INSTRUCTIONS TO FOLLOW
Where the word "List" appears in a line below, copy the whole line.

[Start of Attachment]

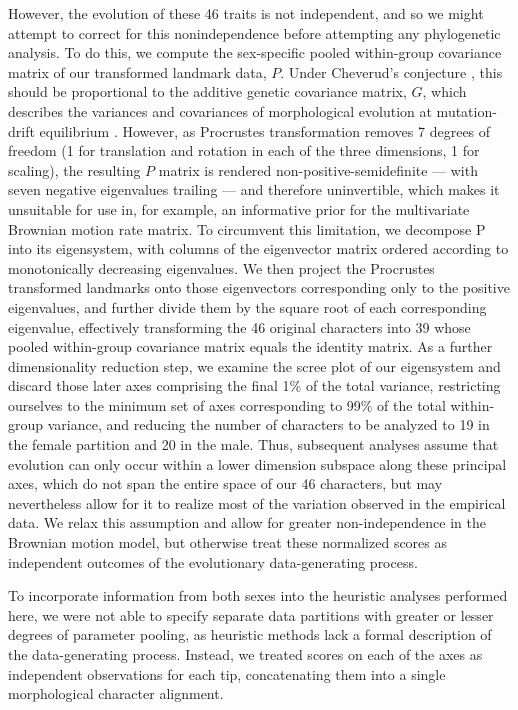 However, the evolution of these 46 traits is not independent, and so we might attempt to correct for this nonindependence before attempting any phylogenetic analysis. To do this, we compute the sex-specific pooled within-group covariance matrix of our transformed landmark data, $P$. Under Cheverud's conjecture \citep{cheverudDevelopmentalIntegrationEvolution1996}, this should be proportional to the additive genetic covariance matrix, $G$, which describes the variances and covariances of morphological evolution at mutation-drift equilibrium \citep{weaverNeutralTheoryEvolution2018a}. However, as Procrustes transformation removes 7 degrees of freedom (1 for translation and rotation in each of the three dimensions, 1 for scaling), the resulting $P$ matrix is rendered non-positive-semidefinite --- with seven negative eigenvalues trailing --- and therefore uninvertible, which makes it unsuitable for use in, for example, an informative prior for the multivariate Brownian motion rate matrix. To circumvent this limitation, we decompose P into its eigensystem, with columns of the eigenvector matrix ordered according to monotonically decreasing eigenvalues. We then project the Procrustes transformed landmarks onto those eigenvectors corresponding only to the positive eigenvalues, and further divide them by the square root of each corresponding eigenvalue, effectively transforming the 46 original characters into 39 whose pooled within-group covariance matrix equals the identity matrix. As a further dimensionality reduction step, we examine the scree plot of our eigensystem and discard those later axes comprising the final 1\% of the total variance, restricting ourselves to the minimum set of axes corresponding to 99\% of the total within-group variance, and reducing the number of characters to be analyzed to 19 in the female partition and 20 in the male. Thus, subsequent analyses assume that evolution can only occur within a lower dimension subspace along these principal axes, which do not span the entire space of our 46 characters, but may nevertheless allow for it to realize most of the variation observed in the empirical data. We relax this assumption and allow for greater non-independence in the Brownian motion model, but otherwise treat these normalized scores as independent outcomes of the evolutionary data-generating process.

To incorporate information from both sexes into the heuristic analyses performed here, we were not able to specify separate data partitions with greater or lesser degrees of parameter pooling, as heuristic methods lack a formal description of the data-generating process. Instead, we treated scores on each of the axes as independent observations for each tip, concatenating them into a single morphological character alignment.

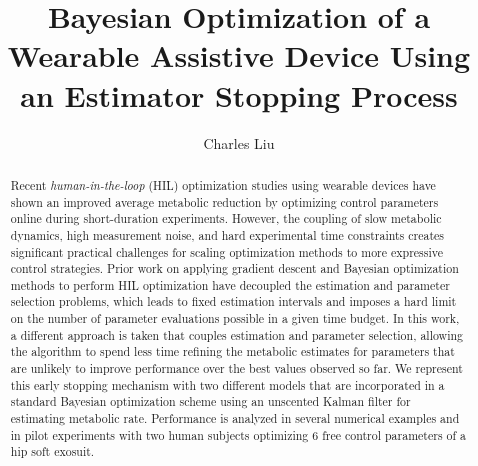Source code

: \documentclass[11pt]{gsasthesis} %
\title{Bayesian Optimization of a Wearable Assistive Device Using an Estimator Stopping Process} %
\author{Charles Liu} %
\begin{document}


\thesistitlepage
\copyrightpage
\begin{abstract}
  Recent \emph{human-in-the-loop} (HIL) optimization studies using wearable devices have shown an improved average metabolic reduction by optimizing control parameters online during short-duration experiments. However, the coupling of slow metabolic dynamics, high measurement noise, and hard experimental time constraints creates significant practical challenges for scaling optimization methods to more expressive control strategies. Prior work on applying gradient descent and Bayesian optimization methods to perform HIL optimization have decoupled the estimation and parameter selection problems, which leads to fixed estimation intervals and imposes a hard limit on the number of parameter evaluations possible in a given time budget. In this work, a different approach is taken that couples estimation and parameter selection, allowing the algorithm to spend less time refining the metabolic estimates for parameters that are unlikely to improve performance over the best values observed so far. We represent this early stopping mechanism with two different models that are incorporated in a standard Bayesian optimization scheme using an unscented Kalman filter for estimating metabolic rate. Performance is analyzed in several numerical examples and in pilot experiments with two human subjects optimizing 6 free control parameters of a hip soft exosuit.
\end{abstract}

\renewcommand{\contentsname}{\protect\centering\protect\Large Contents}
\renewcommand{\listtablename}{\protect\centering\protect\Large List of Tables}
\renewcommand{\listfigurename}{\protect\centering\protect\Large List of Figures}
\renewcommand{\listalgorithmname}{\protect\centering\protect\Large List of Algorithms}

\tableofcontents %
\end{document}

[End of Attachment]

TASK ANSWER
\renewcommand{\listtablename}{\protect\centering\protect\Large List of Tables}
\renewcommand{\listfigurename}{\protect\centering\protect\Large List of Figures}
\renewcommand{\listalgorithmname}{\protect\centering\protect\Large List of Algorithms}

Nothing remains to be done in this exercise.